Vanessa Batyko
Vanessa Batyko is a poet from Los Angeles. She holds a BA in Creative Writing from the University of Southern California, where she received the 2018 Beau J. Boudreaux Poetry Award and the Jimmy Gauntt Memorial Award. If you live in LA, she might be your next Uber driver. Her work has most recently been published in Gravel and Semantics Magazine.
Attachment’s not grown out of
but transferred to things more certain: Bible
journaling & cough drops, 3 rings
you even shower in. I know a man who sucks
his thumb at 30, says he wants to be held
the way people hold money. We watch
Elimidate & Star Search, reality TV
from before I was born. I know a woman
who yells when you stare at her tattoos too long.

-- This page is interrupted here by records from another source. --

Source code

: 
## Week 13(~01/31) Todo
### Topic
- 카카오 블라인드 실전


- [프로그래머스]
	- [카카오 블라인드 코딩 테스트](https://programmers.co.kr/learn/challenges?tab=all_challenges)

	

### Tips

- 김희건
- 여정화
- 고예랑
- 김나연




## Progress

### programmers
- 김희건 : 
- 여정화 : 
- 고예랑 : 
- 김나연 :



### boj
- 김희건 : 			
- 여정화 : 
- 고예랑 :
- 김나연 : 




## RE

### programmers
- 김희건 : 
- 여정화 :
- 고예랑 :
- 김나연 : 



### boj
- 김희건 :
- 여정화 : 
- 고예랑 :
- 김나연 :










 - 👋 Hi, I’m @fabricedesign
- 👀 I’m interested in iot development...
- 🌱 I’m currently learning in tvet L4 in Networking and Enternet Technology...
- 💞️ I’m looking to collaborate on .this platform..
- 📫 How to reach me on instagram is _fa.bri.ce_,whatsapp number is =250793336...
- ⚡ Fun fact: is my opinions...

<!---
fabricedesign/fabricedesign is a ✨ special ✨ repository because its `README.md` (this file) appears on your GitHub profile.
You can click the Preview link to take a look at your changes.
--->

I’m known for toting around a small
orange horse when all I want is to hold
mom’s big department store hand.
I wish grandpa had a Facebook
so I could stalk him like an ex, poke
him even though he’s gone. I’m tired
of naming my life’s items after people
who’ve died then tossing them in my purse
for later. I’m wearing my
moles so as not to lose them, but
if you find them, please treat them right.
Never take them home the back way,
never buy them shots of Sazerac Rye
& clutch their dizzied heads, saying,
I’m like an old piano— you can’t get rid of me.